#### [Problem requirements]
Set down exactly, and only, the lines from the one with "而现在差不多是直接带出性格，" to the final line of the entries, both included.

#### [Given information]
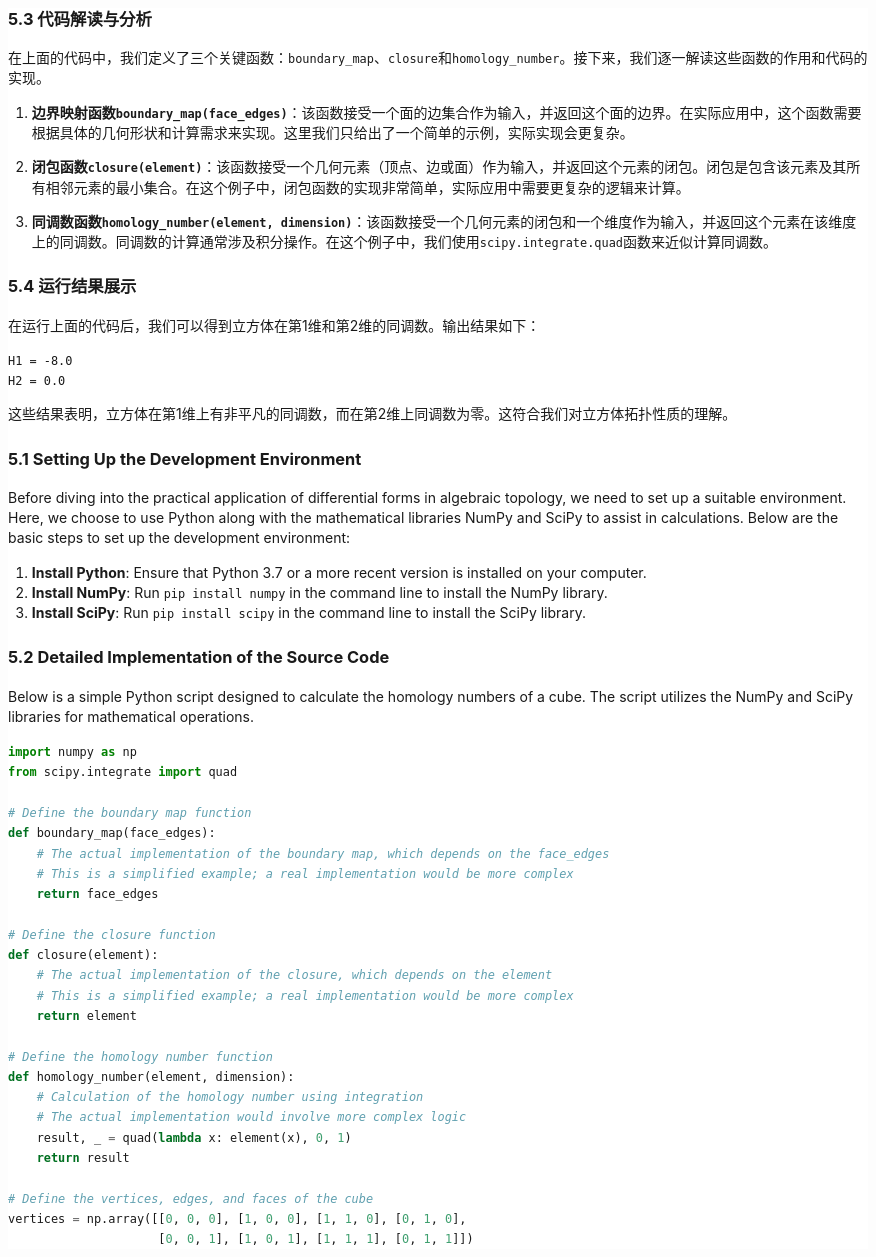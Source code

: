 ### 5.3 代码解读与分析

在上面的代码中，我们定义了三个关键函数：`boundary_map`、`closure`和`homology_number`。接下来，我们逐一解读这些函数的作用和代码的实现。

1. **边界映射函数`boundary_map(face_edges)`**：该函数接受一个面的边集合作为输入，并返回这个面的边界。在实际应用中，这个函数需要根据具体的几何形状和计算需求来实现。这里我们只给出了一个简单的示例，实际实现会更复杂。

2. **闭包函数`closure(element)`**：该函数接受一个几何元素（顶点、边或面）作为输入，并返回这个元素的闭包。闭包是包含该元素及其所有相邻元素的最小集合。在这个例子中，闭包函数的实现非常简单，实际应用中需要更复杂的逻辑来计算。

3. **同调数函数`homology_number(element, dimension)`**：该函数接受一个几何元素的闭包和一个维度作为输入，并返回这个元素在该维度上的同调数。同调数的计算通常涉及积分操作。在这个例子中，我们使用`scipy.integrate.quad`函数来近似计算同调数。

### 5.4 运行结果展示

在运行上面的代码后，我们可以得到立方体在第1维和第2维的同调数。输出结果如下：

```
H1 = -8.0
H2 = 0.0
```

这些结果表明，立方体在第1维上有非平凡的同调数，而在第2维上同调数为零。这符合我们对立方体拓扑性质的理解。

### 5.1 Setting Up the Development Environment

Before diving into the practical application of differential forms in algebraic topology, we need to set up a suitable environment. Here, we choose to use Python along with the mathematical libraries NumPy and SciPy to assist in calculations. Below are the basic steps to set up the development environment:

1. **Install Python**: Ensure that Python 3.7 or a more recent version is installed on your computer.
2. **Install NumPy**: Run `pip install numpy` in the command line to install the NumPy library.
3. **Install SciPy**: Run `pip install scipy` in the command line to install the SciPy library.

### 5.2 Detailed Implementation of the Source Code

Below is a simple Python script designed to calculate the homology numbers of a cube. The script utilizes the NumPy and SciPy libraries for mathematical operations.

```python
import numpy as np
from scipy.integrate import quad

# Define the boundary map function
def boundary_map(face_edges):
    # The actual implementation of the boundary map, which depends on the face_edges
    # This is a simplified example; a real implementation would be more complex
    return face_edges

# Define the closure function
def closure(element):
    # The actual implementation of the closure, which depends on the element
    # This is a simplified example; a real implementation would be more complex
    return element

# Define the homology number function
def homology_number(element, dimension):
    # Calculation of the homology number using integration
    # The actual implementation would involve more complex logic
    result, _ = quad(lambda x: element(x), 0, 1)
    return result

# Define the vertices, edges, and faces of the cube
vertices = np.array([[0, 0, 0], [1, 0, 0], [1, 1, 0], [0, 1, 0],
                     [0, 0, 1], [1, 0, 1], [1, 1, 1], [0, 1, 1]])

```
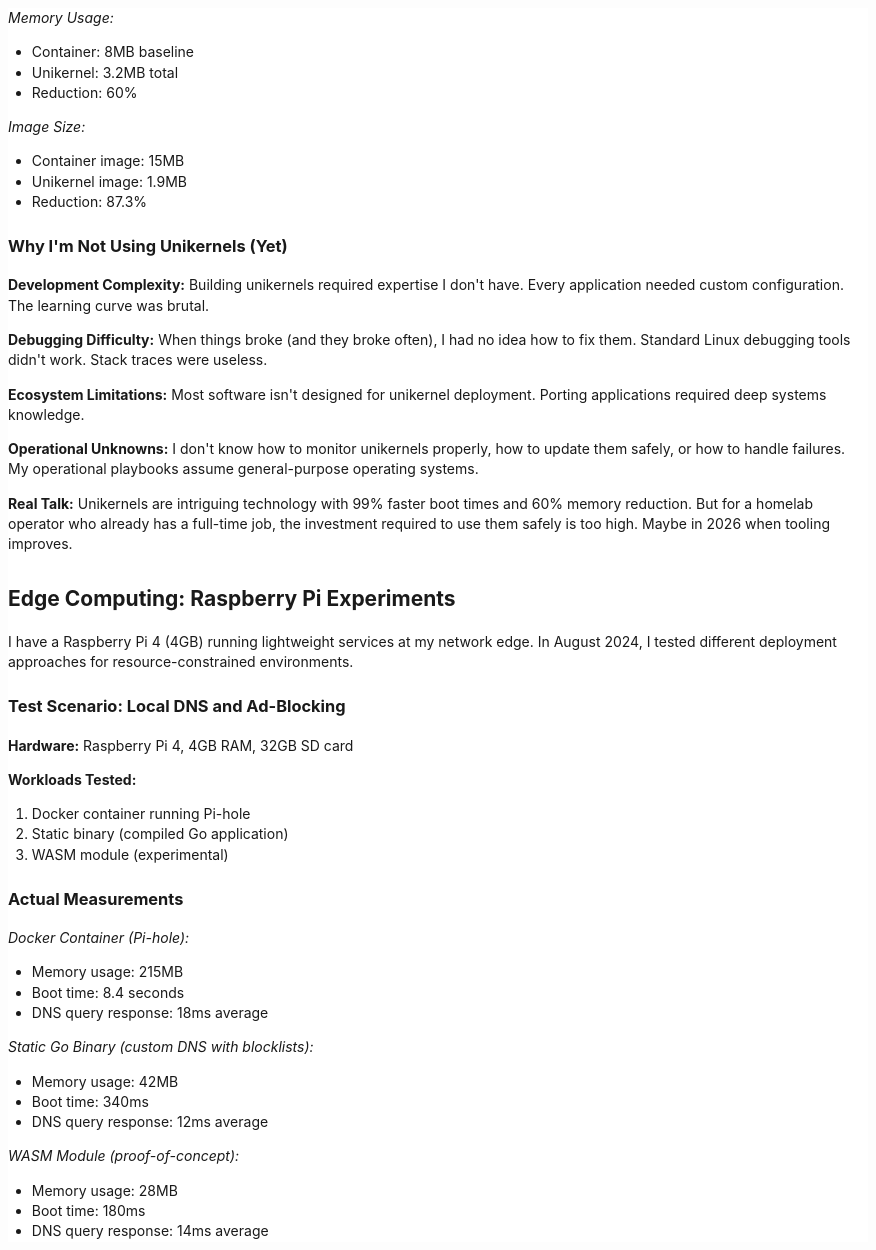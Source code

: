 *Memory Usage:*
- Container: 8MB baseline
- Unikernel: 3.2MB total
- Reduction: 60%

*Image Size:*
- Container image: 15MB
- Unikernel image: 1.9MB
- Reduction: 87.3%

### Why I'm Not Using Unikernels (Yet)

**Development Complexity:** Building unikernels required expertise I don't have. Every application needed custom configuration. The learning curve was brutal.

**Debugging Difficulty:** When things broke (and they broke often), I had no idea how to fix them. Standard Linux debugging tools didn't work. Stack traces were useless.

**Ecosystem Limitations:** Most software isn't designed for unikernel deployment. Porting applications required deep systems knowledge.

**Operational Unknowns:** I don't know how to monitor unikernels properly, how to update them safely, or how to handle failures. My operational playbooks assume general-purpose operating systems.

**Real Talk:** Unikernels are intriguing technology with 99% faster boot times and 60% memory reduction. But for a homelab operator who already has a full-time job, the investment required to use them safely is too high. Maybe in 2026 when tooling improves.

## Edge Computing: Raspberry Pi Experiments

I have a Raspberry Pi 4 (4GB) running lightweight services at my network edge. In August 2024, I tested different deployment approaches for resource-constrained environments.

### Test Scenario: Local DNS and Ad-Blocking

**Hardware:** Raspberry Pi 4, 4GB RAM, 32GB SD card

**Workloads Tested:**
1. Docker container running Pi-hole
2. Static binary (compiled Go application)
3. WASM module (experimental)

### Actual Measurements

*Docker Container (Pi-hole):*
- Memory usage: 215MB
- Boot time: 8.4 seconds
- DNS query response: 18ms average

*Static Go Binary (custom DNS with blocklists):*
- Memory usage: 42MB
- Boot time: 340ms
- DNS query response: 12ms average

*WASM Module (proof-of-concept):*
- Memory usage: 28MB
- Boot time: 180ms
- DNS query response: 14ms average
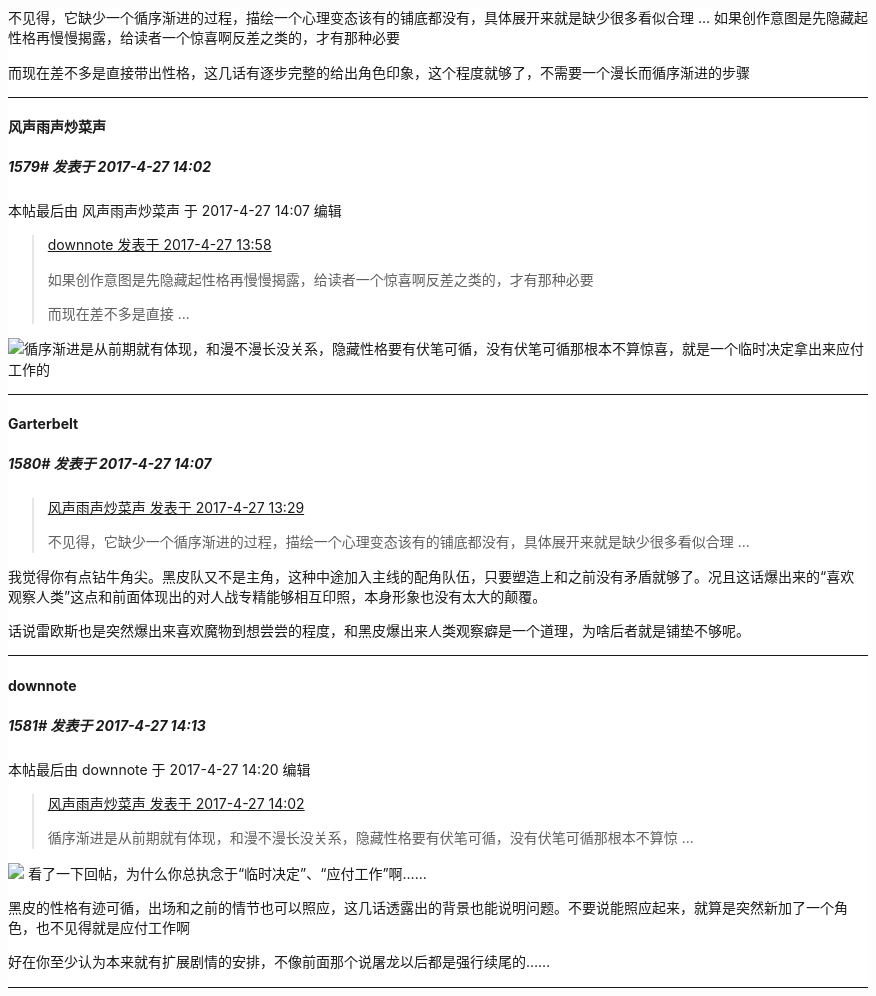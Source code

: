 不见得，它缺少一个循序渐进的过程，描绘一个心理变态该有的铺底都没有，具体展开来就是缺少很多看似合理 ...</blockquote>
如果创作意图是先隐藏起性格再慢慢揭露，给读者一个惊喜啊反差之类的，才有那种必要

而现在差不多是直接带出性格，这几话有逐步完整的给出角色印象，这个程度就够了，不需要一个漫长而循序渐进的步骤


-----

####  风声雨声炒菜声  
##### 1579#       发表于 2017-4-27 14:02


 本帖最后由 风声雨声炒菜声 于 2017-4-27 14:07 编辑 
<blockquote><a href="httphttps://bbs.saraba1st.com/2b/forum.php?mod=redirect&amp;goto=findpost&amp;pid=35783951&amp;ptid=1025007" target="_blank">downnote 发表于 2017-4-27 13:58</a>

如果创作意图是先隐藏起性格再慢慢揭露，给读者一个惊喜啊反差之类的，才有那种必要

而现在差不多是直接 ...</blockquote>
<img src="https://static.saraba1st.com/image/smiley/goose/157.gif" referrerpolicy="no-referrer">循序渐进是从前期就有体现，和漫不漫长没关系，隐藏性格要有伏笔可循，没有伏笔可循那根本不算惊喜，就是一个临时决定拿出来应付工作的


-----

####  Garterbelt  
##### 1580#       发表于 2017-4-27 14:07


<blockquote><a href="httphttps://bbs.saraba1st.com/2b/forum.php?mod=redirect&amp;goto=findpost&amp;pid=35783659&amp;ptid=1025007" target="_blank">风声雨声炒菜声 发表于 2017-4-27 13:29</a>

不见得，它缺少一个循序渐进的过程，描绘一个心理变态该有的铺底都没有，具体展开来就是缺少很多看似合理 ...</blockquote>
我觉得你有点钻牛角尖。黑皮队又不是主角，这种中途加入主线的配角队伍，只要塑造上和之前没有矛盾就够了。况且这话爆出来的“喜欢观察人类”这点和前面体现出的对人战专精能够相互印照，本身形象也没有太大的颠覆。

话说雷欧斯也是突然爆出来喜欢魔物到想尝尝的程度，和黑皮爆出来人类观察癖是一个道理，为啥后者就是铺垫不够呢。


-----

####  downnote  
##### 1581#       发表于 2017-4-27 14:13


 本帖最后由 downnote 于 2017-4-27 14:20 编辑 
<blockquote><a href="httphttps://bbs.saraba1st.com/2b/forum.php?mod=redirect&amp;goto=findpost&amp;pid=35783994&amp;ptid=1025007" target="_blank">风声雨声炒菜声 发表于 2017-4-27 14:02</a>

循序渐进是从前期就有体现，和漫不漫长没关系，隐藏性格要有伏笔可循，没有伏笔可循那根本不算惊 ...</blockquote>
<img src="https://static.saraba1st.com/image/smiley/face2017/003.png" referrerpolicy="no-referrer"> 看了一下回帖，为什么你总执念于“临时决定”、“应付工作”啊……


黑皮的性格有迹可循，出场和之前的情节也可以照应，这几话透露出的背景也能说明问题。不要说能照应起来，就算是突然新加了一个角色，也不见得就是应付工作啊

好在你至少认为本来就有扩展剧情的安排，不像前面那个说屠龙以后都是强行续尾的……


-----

#### [Solution]
而现在差不多是直接带出性格，这几话有逐步完整的给出角色印象，这个程度就够了，不需要一个漫长而循序渐进的步骤


-----

####  风声雨声炒菜声  
##### 1579#       发表于 2017-4-27 14:02


 本帖最后由 风声雨声炒菜声 于 2017-4-27 14:07 编辑 
<blockquote><a href="httphttps://bbs.saraba1st.com/2b/forum.php?mod=redirect&amp;goto=findpost&amp;pid=35783951&amp;ptid=1025007" target="_blank">downnote 发表于 2017-4-27 13:58</a>

如果创作意图是先隐藏起性格再慢慢揭露，给读者一个惊喜啊反差之类的，才有那种必要

而现在差不多是直接 ...</blockquote>
<img src="https://static.saraba1st.com/image/smiley/goose/157.gif" referrerpolicy="no-referrer">循序渐进是从前期就有体现，和漫不漫长没关系，隐藏性格要有伏笔可循，没有伏笔可循那根本不算惊喜，就是一个临时决定拿出来应付工作的


-----

####  Garterbelt  
##### 1580#       发表于 2017-4-27 14:07


<blockquote><a href="httphttps://bbs.saraba1st.com/2b/forum.php?mod=redirect&amp;goto=findpost&amp;pid=35783659&amp;ptid=1025007" target="_blank">风声雨声炒菜声 发表于 2017-4-27 13:29</a>

不见得，它缺少一个循序渐进的过程，描绘一个心理变态该有的铺底都没有，具体展开来就是缺少很多看似合理 ...</blockquote>
我觉得你有点钻牛角尖。黑皮队又不是主角，这种中途加入主线的配角队伍，只要塑造上和之前没有矛盾就够了。况且这话爆出来的“喜欢观察人类”这点和前面体现出的对人战专精能够相互印照，本身形象也没有太大的颠覆。

话说雷欧斯也是突然爆出来喜欢魔物到想尝尝的程度，和黑皮爆出来人类观察癖是一个道理，为啥后者就是铺垫不够呢。


-----

####  downnote  
##### 1581#       发表于 2017-4-27 14:13


 本帖最后由 downnote 于 2017-4-27 14:20 编辑 
<blockquote><a href="httphttps://bbs.saraba1st.com/2b/forum.php?mod=redirect&amp;goto=findpost&amp;pid=35783994&amp;ptid=1025007" target="_blank">风声雨声炒菜声 发表于 2017-4-27 14:02</a>

循序渐进是从前期就有体现，和漫不漫长没关系，隐藏性格要有伏笔可循，没有伏笔可循那根本不算惊 ...</blockquote>
<img src="https://static.saraba1st.com/image/smiley/face2017/003.png" referrerpolicy="no-referrer"> 看了一下回帖，为什么你总执念于“临时决定”、“应付工作”啊……


黑皮的性格有迹可循，出场和之前的情节也可以照应，这几话透露出的背景也能说明问题。不要说能照应起来，就算是突然新加了一个角色，也不见得就是应付工作啊

好在你至少认为本来就有扩展剧情的安排，不像前面那个说屠龙以后都是强行续尾的……


-----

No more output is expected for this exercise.